Task directions: Please reproduce the data below exactly, from the first line to the last.

Extracted information:
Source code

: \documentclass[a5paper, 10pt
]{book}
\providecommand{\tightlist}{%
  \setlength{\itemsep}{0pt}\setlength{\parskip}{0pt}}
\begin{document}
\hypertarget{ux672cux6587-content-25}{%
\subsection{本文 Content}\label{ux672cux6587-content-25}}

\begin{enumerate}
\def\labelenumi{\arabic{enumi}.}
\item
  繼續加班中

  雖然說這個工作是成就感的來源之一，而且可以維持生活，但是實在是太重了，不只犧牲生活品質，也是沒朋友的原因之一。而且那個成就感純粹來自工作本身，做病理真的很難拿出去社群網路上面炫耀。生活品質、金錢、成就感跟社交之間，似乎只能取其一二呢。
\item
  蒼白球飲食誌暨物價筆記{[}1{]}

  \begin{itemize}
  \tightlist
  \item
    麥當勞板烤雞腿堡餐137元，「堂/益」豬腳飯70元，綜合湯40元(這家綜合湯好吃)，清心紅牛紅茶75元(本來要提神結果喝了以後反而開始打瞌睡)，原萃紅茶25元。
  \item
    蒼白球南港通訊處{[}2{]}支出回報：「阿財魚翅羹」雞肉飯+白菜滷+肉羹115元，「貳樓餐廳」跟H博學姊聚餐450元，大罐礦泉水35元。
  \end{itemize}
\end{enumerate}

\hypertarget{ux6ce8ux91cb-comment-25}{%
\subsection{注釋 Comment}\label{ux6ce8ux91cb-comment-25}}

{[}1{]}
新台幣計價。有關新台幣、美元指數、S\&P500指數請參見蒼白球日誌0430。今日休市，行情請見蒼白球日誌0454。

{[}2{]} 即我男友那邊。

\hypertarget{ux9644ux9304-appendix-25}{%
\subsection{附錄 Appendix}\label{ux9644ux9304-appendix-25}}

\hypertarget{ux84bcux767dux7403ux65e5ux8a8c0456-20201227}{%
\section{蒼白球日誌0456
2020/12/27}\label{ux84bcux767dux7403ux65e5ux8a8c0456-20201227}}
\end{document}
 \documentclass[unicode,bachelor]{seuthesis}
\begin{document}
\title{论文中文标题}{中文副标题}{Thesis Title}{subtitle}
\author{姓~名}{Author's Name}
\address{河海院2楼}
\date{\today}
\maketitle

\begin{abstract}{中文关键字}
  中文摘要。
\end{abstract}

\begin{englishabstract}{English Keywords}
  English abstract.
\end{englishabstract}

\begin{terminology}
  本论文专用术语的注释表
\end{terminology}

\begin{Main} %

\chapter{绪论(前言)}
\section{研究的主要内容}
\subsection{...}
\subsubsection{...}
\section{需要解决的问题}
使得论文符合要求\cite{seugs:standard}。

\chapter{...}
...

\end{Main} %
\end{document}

Answer area:
Source code

: \documentclass[a5paper, 10pt
]{book}
\providecommand{\tightlist}{%
  \setlength{\itemsep}{0pt}\setlength{\parskip}{0pt}}
\begin{document}
\hypertarget{ux672cux6587-content-25}{%
\subsection{本文 Content}\label{ux672cux6587-content-25}}

\begin{enumerate}
\def\labelenumi{\arabic{enumi}.}
\item
  繼續加班中

  雖然說這個工作是成就感的來源之一，而且可以維持生活，但是實在是太重了，不只犧牲生活品質，也是沒朋友的原因之一。而且那個成就感純粹來自工作本身，做病理真的很難拿出去社群網路上面炫耀。生活品質、金錢、成就感跟社交之間，似乎只能取其一二呢。
\item
  蒼白球飲食誌暨物價筆記{[}1{]}

  \begin{itemize}
  \tightlist
  \item
    麥當勞板烤雞腿堡餐137元，「堂/益」豬腳飯70元，綜合湯40元(這家綜合湯好吃)，清心紅牛紅茶75元(本來要提神結果喝了以後反而開始打瞌睡)，原萃紅茶25元。
  \item
    蒼白球南港通訊處{[}2{]}支出回報：「阿財魚翅羹」雞肉飯+白菜滷+肉羹115元，「貳樓餐廳」跟H博學姊聚餐450元，大罐礦泉水35元。
  \end{itemize}
\end{enumerate}

\hypertarget{ux6ce8ux91cb-comment-25}{%
\subsection{注釋 Comment}\label{ux6ce8ux91cb-comment-25}}

{[}1{]}
新台幣計價。有關新台幣、美元指數、S\&P500指數請參見蒼白球日誌0430。今日休市，行情請見蒼白球日誌0454。

{[}2{]} 即我男友那邊。

\hypertarget{ux9644ux9304-appendix-25}{%
\subsection{附錄 Appendix}\label{ux9644ux9304-appendix-25}}

\hypertarget{ux84bcux767dux7403ux65e5ux8a8c0456-20201227}{%
\section{蒼白球日誌0456
2020/12/27}\label{ux84bcux767dux7403ux65e5ux8a8c0456-20201227}}
\end{document}
 \documentclass[unicode,bachelor]{seuthesis}
\begin{document}
\title{论文中文标题}{中文副标题}{Thesis Title}{subtitle}
\author{姓~名}{Author's Name}
\address{河海院2楼}
\date{\today}
\maketitle

\begin{abstract}{中文关键字}
  中文摘要。
\end{abstract}

\begin{englishabstract}{English Keywords}
  English abstract.
\end{englishabstract}

\begin{terminology}
  本论文专用术语的注释表
\end{terminology}

\begin{Main} %

\chapter{绪论(前言)}
\section{研究的主要内容}
\subsection{...}
\subsubsection{...}
\section{需要解决的问题}
使得论文符合要求\cite{seugs:standard}。

\chapter{...}
...

\end{Main} %
\end{document}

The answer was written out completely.